## Required work
Return the full listing unchanged, apart from leaving out its images.

※ ※ ※

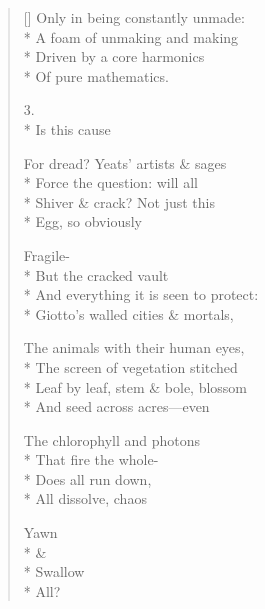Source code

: \begin{verse}[\versewidth]
Only in being constantly unmade:\\*
A foam of unmaking and making\\*
Driven by a core harmonics\\*
Of pure mathematics.

3.\\*
\hspace{3\vgap}  Is this cause

For dread? Yeats' artists \& sages\\*
Force the question: will all\\*
Shiver \& crack?  Not just this \\*
Egg, so obviously

Fragile-\\*
But the cracked vault\\*
And everything it is seen to protect:\\*
Giotto's walled cities \& mortals,

The animals with their human eyes,\\*
The screen of vegetation stitched\\*
Leaf by leaf, stem \& bole, blossom\\*
And seed across acres---even 

The chlorophyll and photons\\*
That fire the whole-\\*
Does all run down,\\*
All dissolve, chaos

Yawn\\*
\& \\*
Swallow\\*
All?
\end{verse}
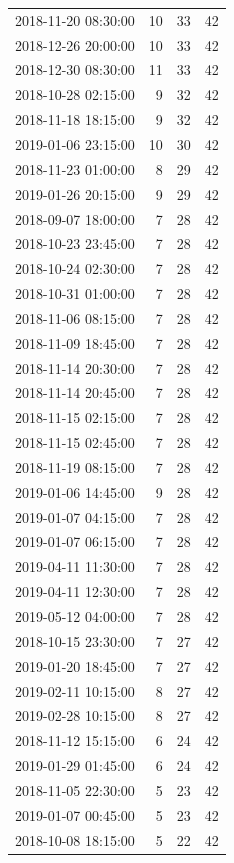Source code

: \begin{tabular}{lrrr}
2018-11-20 08:30:00 & 10 & 33 & 42 \\
2018-12-26 20:00:00 & 10 & 33 & 42 \\
2018-12-30 08:30:00 & 11 & 33 & 42 \\
2018-10-28 02:15:00 & 9 & 32 & 42 \\
2018-11-18 18:15:00 & 9 & 32 & 42 \\
2019-01-06 23:15:00 & 10 & 30 & 42 \\
2018-11-23 01:00:00 & 8 & 29 & 42 \\
2019-01-26 20:15:00 & 9 & 29 & 42 \\
2018-09-07 18:00:00 & 7 & 28 & 42 \\
2018-10-23 23:45:00 & 7 & 28 & 42 \\
2018-10-24 02:30:00 & 7 & 28 & 42 \\
2018-10-31 01:00:00 & 7 & 28 & 42 \\
2018-11-06 08:15:00 & 7 & 28 & 42 \\
2018-11-09 18:45:00 & 7 & 28 & 42 \\
2018-11-14 20:30:00 & 7 & 28 & 42 \\
2018-11-14 20:45:00 & 7 & 28 & 42 \\
2018-11-15 02:15:00 & 7 & 28 & 42 \\
2018-11-15 02:45:00 & 7 & 28 & 42 \\
2018-11-19 08:15:00 & 7 & 28 & 42 \\
2019-01-06 14:45:00 & 9 & 28 & 42 \\
2019-01-07 04:15:00 & 7 & 28 & 42 \\
2019-01-07 06:15:00 & 7 & 28 & 42 \\
2019-04-11 11:30:00 & 7 & 28 & 42 \\
2019-04-11 12:30:00 & 7 & 28 & 42 \\
2019-05-12 04:00:00 & 7 & 28 & 42 \\
2018-10-15 23:30:00 & 7 & 27 & 42 \\
2019-01-20 18:45:00 & 7 & 27 & 42 \\
2019-02-11 10:15:00 & 8 & 27 & 42 \\
2019-02-28 10:15:00 & 8 & 27 & 42 \\
2018-11-12 15:15:00 & 6 & 24 & 42 \\
2019-01-29 01:45:00 & 6 & 24 & 42 \\
2018-11-05 22:30:00 & 5 & 23 & 42 \\
2019-01-07 00:45:00 & 5 & 23 & 42 \\
2018-10-08 18:15:00 & 5 & 22 & 42 \\

\end{tabular}

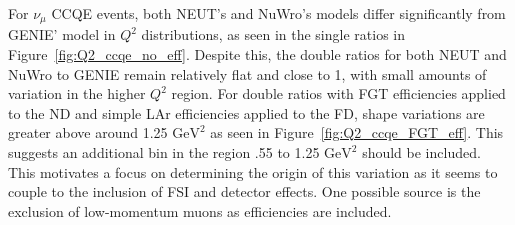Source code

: \documentclass[12pt]{article}
\begin{document}
For $\nu_{\mu}$ CCQE events, both NEUT's and NuWro's models differ significantly from GENIE' model in $Q^2$ distributions, as seen in the single ratios in Figure~\ref{fig:Q2_ccqe_no_eff}. Despite this, the double ratios for both NEUT and NuWro to GENIE remain relatively flat and close to 1, with small amounts of variation in the higher $Q^2$ region. For double ratios with FGT efficiencies applied to the ND and simple LAr efficiencies applied to the FD, shape variations are greater above around 1.25 $\textrm{GeV}^2$ as seen in Figure~\ref{fig:Q2_ccqe_FGT_eff}. This suggests an additional bin in the region .55 to 1.25 $\textrm{GeV}^2$ should be included. This motivates a focus on determining the origin of this variation as it seems to couple to the inclusion of FSI and detector effects. One possible source is the exclusion of low-momentum muons as efficiencies are included.
\end{document}

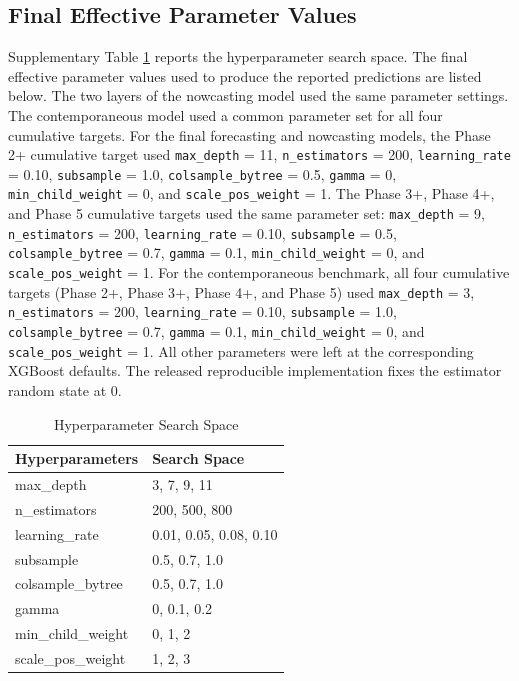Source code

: \documentclass[pdflatex,sn-mathphys-num]{sn-jnl}%
\theoremstyle{thmstyleone}%
\theoremstyle{thmstyletwo}%
\theoremstyle{thmstylethree}%
\begin{document}
\subsection*{Final Effective Parameter Values}
Supplementary Table \ref{hyperparameter} reports the hyperparameter search space. The final effective parameter values used to produce the reported predictions are listed below. The two layers of the nowcasting model used the same parameter settings. The contemporaneous model used a common parameter set for all four cumulative targets. For the final forecasting and nowcasting models, the Phase 2+ cumulative target used \texttt{max\_depth} = 11, \texttt{n\_estimators} = 200, \texttt{learning\_rate} = 0.10, \texttt{subsample} = 1.0, \texttt{colsample\_bytree} = 0.5, \texttt{gamma} = 0, \texttt{min\_child\_weight} = 0, and \texttt{scale\_pos\_weight} = 1. The Phase 3+, Phase 4+, and Phase 5 cumulative targets used the same parameter set: \texttt{max\_depth} = 9, \texttt{n\_estimators} = 200, \texttt{learning\_rate} = 0.10, \texttt{subsample} = 0.5, \texttt{colsample\_bytree} = 0.7, \texttt{gamma} = 0.1, \texttt{min\_child\_weight} = 0, and \texttt{scale\_pos\_weight} = 1. For the contemporaneous benchmark, all four cumulative targets (Phase 2+, Phase 3+, Phase 4+, and Phase 5) used \texttt{max\_depth} = 3, \texttt{n\_estimators} = 200, \texttt{learning\_rate} = 0.10, \texttt{subsample} = 1.0, \texttt{colsample\_bytree} = 0.7, \texttt{gamma} = 0.1, \texttt{min\_child\_weight} = 0, and \texttt{scale\_pos\_weight} = 1.
All other parameters were left at the corresponding XGBoost defaults. 
The released reproducible implementation fixes the estimator random state at 0. 

\newpage
\clearpage
\begin{table}[htbp]
\centering
\caption{Hyperparameter Search Space} \label{hyperparameter}
\begin{tabular}{l l}
\hline
Hyperparameters & Search Space \\
\hline
max\_depth & 3, 7, 9, 11 \\
n\_estimators & 200, 500, 800 \\
learning\_rate & 0.01, 0.05, 0.08, 0.10 \\
subsample & 0.5, 0.7, 1.0 \\
colsample\_bytree & 0.5, 0.7, 1.0 \\
gamma & 0, 0.1, 0.2 \\
min\_child\_weight & 0, 1, 2 \\
scale\_pos\_weight & 1, 2, 3 \\
\hline
\end{tabular}
\end{table}
\end{document}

※ ※ ※

## Answer to the problem
Source code

: \begin{verse}[\versewidth]
Only in being constantly unmade:\\*
A foam of unmaking and making\\*
Driven by a core harmonics\\*
Of pure mathematics.

3.\\*
\hspace{3\vgap}  Is this cause

For dread? Yeats' artists \& sages\\*
Force the question: will all\\*
Shiver \& crack?  Not just this \\*
Egg, so obviously

Fragile-\\*
But the cracked vault\\*
And everything it is seen to protect:\\*
Giotto's walled cities \& mortals,

The animals with their human eyes,\\*
The screen of vegetation stitched\\*
Leaf by leaf, stem \& bole, blossom\\*
And seed across acres---even 

The chlorophyll and photons\\*
That fire the whole-\\*
Does all run down,\\*
All dissolve, chaos

Yawn\\*
\& \\*
Swallow\\*
All?
\end{verse}
Source code

: \begin{tabular}{lrrr}
2018-11-20 08:30:00 & 10 & 33 & 42 \\
2018-12-26 20:00:00 & 10 & 33 & 42 \\
2018-12-30 08:30:00 & 11 & 33 & 42 \\
2018-10-28 02:15:00 & 9 & 32 & 42 \\
2018-11-18 18:15:00 & 9 & 32 & 42 \\
2019-01-06 23:15:00 & 10 & 30 & 42 \\
2018-11-23 01:00:00 & 8 & 29 & 42 \\
2019-01-26 20:15:00 & 9 & 29 & 42 \\
2018-09-07 18:00:00 & 7 & 28 & 42 \\
2018-10-23 23:45:00 & 7 & 28 & 42 \\
2018-10-24 02:30:00 & 7 & 28 & 42 \\
2018-10-31 01:00:00 & 7 & 28 & 42 \\
2018-11-06 08:15:00 & 7 & 28 & 42 \\
2018-11-09 18:45:00 & 7 & 28 & 42 \\
2018-11-14 20:30:00 & 7 & 28 & 42 \\
2018-11-14 20:45:00 & 7 & 28 & 42 \\
2018-11-15 02:15:00 & 7 & 28 & 42 \\
2018-11-15 02:45:00 & 7 & 28 & 42 \\
2018-11-19 08:15:00 & 7 & 28 & 42 \\
2019-01-06 14:45:00 & 9 & 28 & 42 \\
2019-01-07 04:15:00 & 7 & 28 & 42 \\
2019-01-07 06:15:00 & 7 & 28 & 42 \\
2019-04-11 11:30:00 & 7 & 28 & 42 \\
2019-04-11 12:30:00 & 7 & 28 & 42 \\
2019-05-12 04:00:00 & 7 & 28 & 42 \\
2018-10-15 23:30:00 & 7 & 27 & 42 \\
2019-01-20 18:45:00 & 7 & 27 & 42 \\
2019-02-11 10:15:00 & 8 & 27 & 42 \\
2019-02-28 10:15:00 & 8 & 27 & 42 \\
2018-11-12 15:15:00 & 6 & 24 & 42 \\
2019-01-29 01:45:00 & 6 & 24 & 42 \\
2018-11-05 22:30:00 & 5 & 23 & 42 \\
2019-01-07 00:45:00 & 5 & 23 & 42 \\
2018-10-08 18:15:00 & 5 & 22 & 42 \\

\end{tabular}

Source code

: \documentclass[12pt]{article}
\begin{document}
For $\nu_{\mu}$ CCQE events, both NEUT's and NuWro's models differ significantly from GENIE' model in $Q^2$ distributions, as seen in the single ratios in Figure~\ref{fig:Q2_ccqe_no_eff}. Despite this, the double ratios for both NEUT and NuWro to GENIE remain relatively flat and close to 1, with small amounts of variation in the higher $Q^2$ region. For double ratios with FGT efficiencies applied to the ND and simple LAr efficiencies applied to the FD, shape variations are greater above around 1.25 $\textrm{GeV}^2$ as seen in Figure~\ref{fig:Q2_ccqe_FGT_eff}. This suggests an additional bin in the region .55 to 1.25 $\textrm{GeV}^2$ should be included. This motivates a focus on determining the origin of this variation as it seems to couple to the inclusion of FSI and detector effects. One possible source is the exclusion of low-momentum muons as efficiencies are included.
\end{document}

Source code

: \documentclass[pdflatex,sn-mathphys-num]{sn-jnl}%
\theoremstyle{thmstyleone}%
\theoremstyle{thmstyletwo}%
\theoremstyle{thmstylethree}%
\begin{document}
\subsection*{Final Effective Parameter Values}
Supplementary Table \ref{hyperparameter} reports the hyperparameter search space. The final effective parameter values used to produce the reported predictions are listed below. The two layers of the nowcasting model used the same parameter settings. The contemporaneous model used a common parameter set for all four cumulative targets. For the final forecasting and nowcasting models, the Phase 2+ cumulative target used \texttt{max\_depth} = 11, \texttt{n\_estimators} = 200, \texttt{learning\_rate} = 0.10, \texttt{subsample} = 1.0, \texttt{colsample\_bytree} = 0.5, \texttt{gamma} = 0, \texttt{min\_child\_weight} = 0, and \texttt{scale\_pos\_weight} = 1. The Phase 3+, Phase 4+, and Phase 5 cumulative targets used the same parameter set: \texttt{max\_depth} = 9, \texttt{n\_estimators} = 200, \texttt{learning\_rate} = 0.10, \texttt{subsample} = 0.5, \texttt{colsample\_bytree} = 0.7, \texttt{gamma} = 0.1, \texttt{min\_child\_weight} = 0, and \texttt{scale\_pos\_weight} = 1. For the contemporaneous benchmark, all four cumulative targets (Phase 2+, Phase 3+, Phase 4+, and Phase 5) used \texttt{max\_depth} = 3, \texttt{n\_estimators} = 200, \texttt{learning\_rate} = 0.10, \texttt{subsample} = 1.0, \texttt{colsample\_bytree} = 0.7, \texttt{gamma} = 0.1, \texttt{min\_child\_weight} = 0, and \texttt{scale\_pos\_weight} = 1.
All other parameters were left at the corresponding XGBoost defaults. 
The released reproducible implementation fixes the estimator random state at 0. 

\newpage
\clearpage
\begin{table}[htbp]
\centering
\caption{Hyperparameter Search Space} \label{hyperparameter}
\begin{tabular}{l l}
\hline
Hyperparameters & Search Space \\
\hline
max\_depth & 3, 7, 9, 11 \\
n\_estimators & 200, 500, 800 \\
learning\_rate & 0.01, 0.05, 0.08, 0.10 \\
subsample & 0.5, 0.7, 1.0 \\
colsample\_bytree & 0.5, 0.7, 1.0 \\
gamma & 0, 0.1, 0.2 \\
min\_child\_weight & 0, 1, 2 \\
scale\_pos\_weight & 1, 2, 3 \\
\hline
\end{tabular}
\end{table}
\end{document}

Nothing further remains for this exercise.